Truccolo began his career in the youth sector of Pallacanestro Pordenone, then moved to Nuovo Basket 2000 Pordenone (now part of SBP - Sistema Basket Pordenone). In summer 2005 he was selected by Serie A team Snaidero Udine to be part of the team's youth sector. During his first season in Udine, he was also called upon by coach Cesare Pancotto to take part in several Serie A1 matches as a reserve, though never actually stepping onto the court.

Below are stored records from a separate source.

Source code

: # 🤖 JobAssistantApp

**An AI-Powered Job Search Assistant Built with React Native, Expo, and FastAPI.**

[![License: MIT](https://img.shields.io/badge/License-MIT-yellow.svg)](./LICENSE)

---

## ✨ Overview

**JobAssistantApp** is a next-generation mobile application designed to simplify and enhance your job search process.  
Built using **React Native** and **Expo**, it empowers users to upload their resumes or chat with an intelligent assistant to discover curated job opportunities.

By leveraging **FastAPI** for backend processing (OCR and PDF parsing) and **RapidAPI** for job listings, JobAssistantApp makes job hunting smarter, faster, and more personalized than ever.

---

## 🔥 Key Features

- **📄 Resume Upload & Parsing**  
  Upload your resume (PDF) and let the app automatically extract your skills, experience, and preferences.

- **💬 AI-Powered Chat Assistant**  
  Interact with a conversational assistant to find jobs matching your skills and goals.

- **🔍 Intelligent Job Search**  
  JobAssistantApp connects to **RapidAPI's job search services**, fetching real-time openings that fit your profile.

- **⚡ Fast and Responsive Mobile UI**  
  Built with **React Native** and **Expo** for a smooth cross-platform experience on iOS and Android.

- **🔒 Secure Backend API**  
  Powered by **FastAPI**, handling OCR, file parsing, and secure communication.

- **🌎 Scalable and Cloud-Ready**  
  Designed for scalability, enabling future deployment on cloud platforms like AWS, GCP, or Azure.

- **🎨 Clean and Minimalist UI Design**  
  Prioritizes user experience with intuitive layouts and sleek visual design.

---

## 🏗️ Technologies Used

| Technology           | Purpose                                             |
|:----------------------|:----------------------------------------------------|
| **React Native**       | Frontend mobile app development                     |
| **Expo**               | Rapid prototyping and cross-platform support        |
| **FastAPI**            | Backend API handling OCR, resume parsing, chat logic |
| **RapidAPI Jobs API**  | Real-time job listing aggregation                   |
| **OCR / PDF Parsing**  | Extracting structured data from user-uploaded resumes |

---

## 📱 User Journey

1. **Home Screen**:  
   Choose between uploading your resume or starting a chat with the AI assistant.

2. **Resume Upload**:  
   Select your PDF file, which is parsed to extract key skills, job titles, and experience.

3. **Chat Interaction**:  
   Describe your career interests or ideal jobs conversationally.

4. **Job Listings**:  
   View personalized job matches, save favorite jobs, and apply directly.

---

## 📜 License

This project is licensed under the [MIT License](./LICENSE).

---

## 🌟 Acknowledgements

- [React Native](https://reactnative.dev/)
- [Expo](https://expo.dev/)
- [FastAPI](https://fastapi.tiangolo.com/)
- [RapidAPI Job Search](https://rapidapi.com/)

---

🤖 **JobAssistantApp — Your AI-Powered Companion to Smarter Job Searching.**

In August 2006 he joined Nuova Pallacanestro Pavia (known as Edimes Pavia for sponsorship reasons) of the Italian LegADue (Serie A2) league. Even though Pavia enjoyed one of its most successful seasons of recent times, reaching the play-off finals against Scavolini Pesaro, Truccolo's stay in Lombardy can be generally considered unsatisfactory, since he was rarely given a chance to prove his worth during regular season, only recording good performances during the team's pre-season and play-offs.

At the end of July 2007, shortly after the end of the Lega2 championship, he went back to Snaidero Udine after signing a four-year contract. Once again under the lead of Cesare Pancotto, Truccolo was seldom given the opportunity to play consistently. During summer 2008 he was taken on loan at Jesolo-Sandonà Basket (Serie A Dilettanti), playing a key role in helping the Venetian side avoid relegation.

He has rejoined Snaidero Udine for the 2009/2010 LegADue season. He currently plays for Basket Perugia.

==Italian national team==
After his experience in Jesolo, he became part of Italy’s national Under-20 basketball team to play in the 2009 FIBA Europe U-20 Championship in Rhodes, Greece.